Fast forward. A beautiful baby girl. A wonder of all wonders. No complications (thank God). But still dealing with potentially a child who would suffer from Muscular Dystrophy. Did you know that there are more than 100 forms of Muscular Dystrophy that are passed on too different sexes by different genes of the father. Did you know there are no early signs of Muscular Dystrophy. Did you know there are no cures for MD? Watching that baby develop over the first year of her life. Looking for any sign that she wasn’t developing properly. Taking her to the MD foundation in Cincinnati for testing, only to find out that we would have to bring her again when she started walking. Looking for muscles in her legs to develop. Analyzing this baby every day of her life and while trying to enjoy the joy’s that babies bring, (you know the first sounds, the first tooth, the first step), all the while, also worrying that all the love that we can give her wouldn’t be enough if she were to be stricken with the disease.
Fast forward. Did I mention that the father was a drug “lord” from Mexico. So, trying to protect this precious little being from that life. Being threatened that she would be “stolen” from us and taken to Mexico to be raised. And right now he lives less than 5 miles from my house. Thank God at this point, he has never laid eyes on her. But I live in that fear everyday of my life. Every time I walk into a store to do something as insignificant as buy a gallon of milk–I have to scan the aisles as I enter them and be prepared to exit if I spot him (and I have before).
I am not a strong person…but that experience…this experience is giving me strength. I had to make decisions that I should never have had to make in an effort to save my daughter and granddaugher. I still make those decisions on a daily basis.

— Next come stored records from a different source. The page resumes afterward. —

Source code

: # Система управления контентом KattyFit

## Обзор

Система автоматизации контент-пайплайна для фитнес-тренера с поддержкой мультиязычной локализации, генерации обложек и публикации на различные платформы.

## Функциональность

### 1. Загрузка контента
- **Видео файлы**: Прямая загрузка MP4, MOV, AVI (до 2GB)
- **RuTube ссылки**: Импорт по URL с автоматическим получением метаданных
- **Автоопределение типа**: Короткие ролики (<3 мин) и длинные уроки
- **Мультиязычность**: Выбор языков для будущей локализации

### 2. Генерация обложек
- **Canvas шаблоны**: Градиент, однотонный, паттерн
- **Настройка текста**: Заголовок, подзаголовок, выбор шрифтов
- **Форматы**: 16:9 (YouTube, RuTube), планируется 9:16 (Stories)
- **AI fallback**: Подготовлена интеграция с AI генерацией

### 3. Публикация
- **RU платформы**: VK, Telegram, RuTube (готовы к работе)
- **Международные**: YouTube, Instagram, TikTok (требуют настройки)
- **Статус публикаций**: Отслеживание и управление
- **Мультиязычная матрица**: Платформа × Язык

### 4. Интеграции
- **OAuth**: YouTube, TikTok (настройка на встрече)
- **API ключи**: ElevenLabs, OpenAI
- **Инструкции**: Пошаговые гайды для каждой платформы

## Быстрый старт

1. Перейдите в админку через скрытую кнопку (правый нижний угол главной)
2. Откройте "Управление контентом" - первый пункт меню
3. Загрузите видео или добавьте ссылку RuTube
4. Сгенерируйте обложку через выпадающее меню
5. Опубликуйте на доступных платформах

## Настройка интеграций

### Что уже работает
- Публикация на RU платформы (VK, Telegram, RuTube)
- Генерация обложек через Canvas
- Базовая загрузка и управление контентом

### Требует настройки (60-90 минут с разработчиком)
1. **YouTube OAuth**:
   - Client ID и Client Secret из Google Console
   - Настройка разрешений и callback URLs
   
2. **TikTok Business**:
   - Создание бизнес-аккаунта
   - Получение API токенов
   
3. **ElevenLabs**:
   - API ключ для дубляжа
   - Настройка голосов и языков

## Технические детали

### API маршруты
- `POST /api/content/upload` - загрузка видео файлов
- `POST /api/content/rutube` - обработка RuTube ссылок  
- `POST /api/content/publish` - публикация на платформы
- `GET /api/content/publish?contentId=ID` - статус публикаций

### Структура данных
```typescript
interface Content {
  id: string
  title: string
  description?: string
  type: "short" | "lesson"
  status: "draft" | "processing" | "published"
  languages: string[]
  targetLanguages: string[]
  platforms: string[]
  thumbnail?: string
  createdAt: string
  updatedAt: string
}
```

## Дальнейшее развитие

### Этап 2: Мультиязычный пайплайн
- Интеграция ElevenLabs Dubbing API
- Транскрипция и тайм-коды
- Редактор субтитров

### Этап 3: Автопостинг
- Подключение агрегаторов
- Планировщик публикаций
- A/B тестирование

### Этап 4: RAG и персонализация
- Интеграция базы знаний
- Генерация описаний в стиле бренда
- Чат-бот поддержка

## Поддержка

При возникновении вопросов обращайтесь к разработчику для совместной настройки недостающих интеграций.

Thankfully, Ashley is now a junior in college and drug free. Amberlee is 3 years old with no sign of the disease. But I still live in some fear of the father who wants to “take” her.
And guess what…I am blessed, everything happens for a reason. That little 3 year old girl has taught me more in her 3 years than many people learn in a lifetime.
Don’t presume that I have no idea about those type of “disguised” blessings.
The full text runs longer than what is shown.